◆ **What you need to do**:
Your task is to copy every line of the entries that holds the word "seen".

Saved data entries
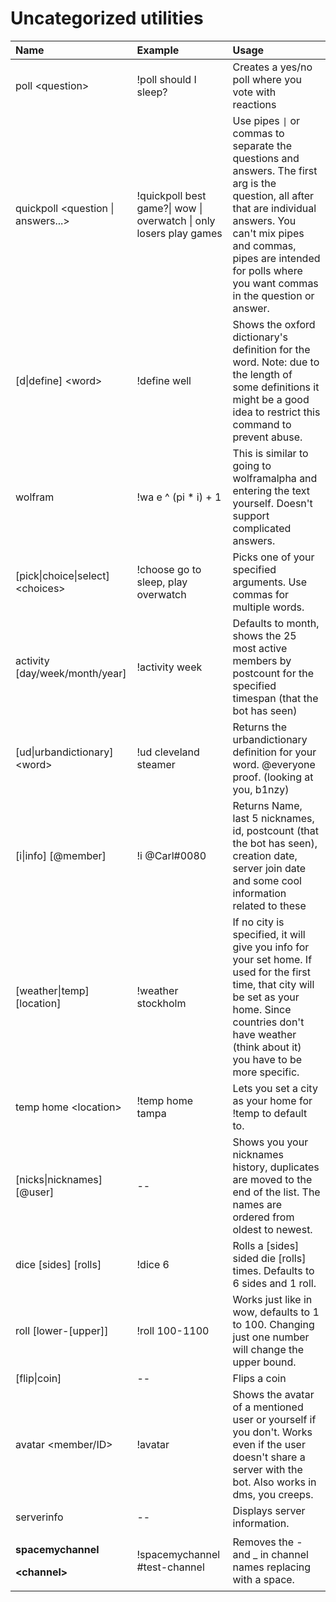 # Uncategorized utilities



<table>
  <thead>
    <tr>
      <th style="text-align:left">Name</th>
      <th style="text-align:left">Example</th>
      <th style="text-align:left">Usage</th>
    </tr>
  </thead>
  <tbody>
    <tr>
      <td style="text-align:left">poll &lt;question&gt;</td>
      <td style="text-align:left">!poll should I sleep?</td>
      <td style="text-align:left">Creates a yes/no poll where you vote with reactions</td>
    </tr>
    <tr>
      <td style="text-align:left">quickpoll &lt;question | answers...&gt;</td>
      <td style="text-align:left">!quickpoll best game?| wow | overwatch | only losers play games</td>
      <td
      style="text-align:left">Use pipes <code>|</code> or commas to separate the questions and answers.
        The first arg is the question, all after that are individual answers. You
        can&apos;t mix pipes and commas, pipes are intended for polls where you
        want commas in the question or answer.</td>
    </tr>
    <tr>
      <td style="text-align:left">[d|define] &lt;word&gt;</td>
      <td style="text-align:left">!define well</td>
      <td style="text-align:left">Shows the oxford dictionary&apos;s definition for the word. Note: due
        to the length of some definitions it might be a good idea to restrict this
        command to prevent abuse.</td>
    </tr>
    <tr>
      <td style="text-align:left">wolfram</td>
      <td style="text-align:left">!wa e ^ (pi * i) + 1</td>
      <td style="text-align:left">This is similar to going to wolframalpha and entering the text yourself.
        Doesn&apos;t support complicated answers.</td>
    </tr>
    <tr>
      <td style="text-align:left">[pick|choice|select] &lt;choices&gt;</td>
      <td style="text-align:left">!choose go to sleep, play overwatch</td>
      <td style="text-align:left">Picks one of your specified arguments. Use commas for multiple words.</td>
    </tr>
    <tr>
      <td style="text-align:left">activity [day/week/month/year]</td>
      <td style="text-align:left">!activity week</td>
      <td style="text-align:left">Defaults to month, shows the 25 most active members by postcount for the
        specified timespan (that the bot has seen)</td>
    </tr>
    <tr>
      <td style="text-align:left">[ud|urbandictionary] &lt;word&gt;</td>
      <td style="text-align:left">!ud cleveland steamer</td>
      <td style="text-align:left">Returns the urbandictionary definition for your word. @everyone proof.
        (looking at you, b1nzy)</td>
    </tr>
    <tr>
      <td style="text-align:left">[i|info] [@member]</td>
      <td style="text-align:left">!i @Carl#0080</td>
      <td style="text-align:left">Returns Name, last 5 nicknames, id, postcount (that the bot has seen),
        creation date, server join date and some cool information related to these</td>
    </tr>
    <tr>
      <td style="text-align:left">[weather|temp] [location]</td>
      <td style="text-align:left">!weather stockholm</td>
      <td style="text-align:left">If no city is specified, it will give you info for your set home. If used
        for the first time, that city will be set as your home. Since countries
        don&apos;t have weather (think about it) you have to be more specific.</td>
    </tr>
    <tr>
      <td style="text-align:left">temp home &lt;location&gt;</td>
      <td style="text-align:left">!temp home tampa</td>
      <td style="text-align:left">Lets you set a city as your home for !temp to default to.</td>
    </tr>
    <tr>
      <td style="text-align:left">[nicks|nicknames] [@user]</td>
      <td style="text-align:left">--</td>
      <td style="text-align:left">Shows you your nicknames history, duplicates are moved to the end of the
        list. The names are ordered from oldest to newest.</td>
    </tr>
    <tr>
      <td style="text-align:left">dice [sides] [rolls]</td>
      <td style="text-align:left">!dice 6</td>
      <td style="text-align:left">Rolls a [sides] sided die [rolls] times. Defaults to 6 sides and 1 roll.</td>
    </tr>
    <tr>
      <td style="text-align:left">roll [lower-[upper]]</td>
      <td style="text-align:left">!roll 100-1100</td>
      <td style="text-align:left">Works just like in wow, defaults to 1 to 100. Changing just one number
        will change the upper bound.</td>
    </tr>
    <tr>
      <td style="text-align:left">[flip|coin]</td>
      <td style="text-align:left">--</td>
      <td style="text-align:left">Flips a coin</td>
    </tr>
    <tr>
      <td style="text-align:left">avatar &lt;member/ID&gt;</td>
      <td style="text-align:left">!avatar</td>
      <td style="text-align:left">Shows the avatar of a mentioned user or yourself if you don&apos;t. Works
        even if the user doesn&apos;t share a server with the bot. Also works in
        dms, you creeps.</td>
    </tr>
    <tr>
      <td style="text-align:left">serverinfo</td>
      <td style="text-align:left">--</td>
      <td style="text-align:left">Displays server information.</td>
    </tr>
    <tr>
      <td style="text-align:left">
        <p><b>spacemychannel</b>
        </p>
        <p><b>&lt;channel&gt;</b>
        </p>
      </td>
      <td style="text-align:left">!spacemychannel #test-channel</td>
      <td style="text-align:left">Removes the - and _ in channel names replacing with a space.</td>
    </tr>
  </tbody>
</table>

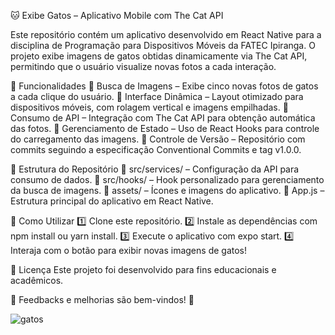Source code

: 🐱 Exibe Gatos – Aplicativo Mobile com The Cat API

Este repositório contém um aplicativo desenvolvido em React Native para a disciplina de Programação para Dispositivos Móveis da FATEC Ipiranga. O projeto exibe imagens de gatos obtidas dinamicamente via The Cat API, permitindo que o usuário visualize novas fotos a cada interação.

📌 Funcionalidades
🔹 Busca de Imagens – Exibe cinco novas fotos de gatos a cada clique do usuário.
🔹 Interface Dinâmica – Layout otimizado para dispositivos móveis, com rolagem vertical e imagens empilhadas.
🔹 Consumo de API – Integração com The Cat API para obtenção automática das fotos.
🔹 Gerenciamento de Estado – Uso de React Hooks para controle do carregamento das imagens.
🔹 Controle de Versão – Repositório com commits seguindo a especificação Conventional Commits e tag v1.0.0.

📂 Estrutura do Repositório
📁 src/services/ – Configuração da API para consumo de dados.
📁 src/hooks/ – Hook personalizado para gerenciamento da busca de imagens.
📁 assets/ – Ícones e imagens do aplicativo.
📄 App.js – Estrutura principal do aplicativo em React Native.

🚀 Como Utilizar
1️⃣ Clone este repositório.
2️⃣ Instale as dependências com npm install ou yarn install.
3️⃣ Execute o aplicativo com expo start.
4️⃣ Interaja com o botão para exibir novas imagens de gatos!

📄 Licença
Este projeto foi desenvolvido para fins educacionais e acadêmicos.

🔗 Feedbacks e melhorias são bem-vindos! 🚀

![gatos](https://github.com/user-attachments/assets/d62f4792-df0f-48b3-b5a6-cb6057250cbc)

◆ **Answer space**:
        specified timespan (that the bot has seen)</td>
      <td style="text-align:left">Returns Name, last 5 nicknames, id, postcount (that the bot has seen),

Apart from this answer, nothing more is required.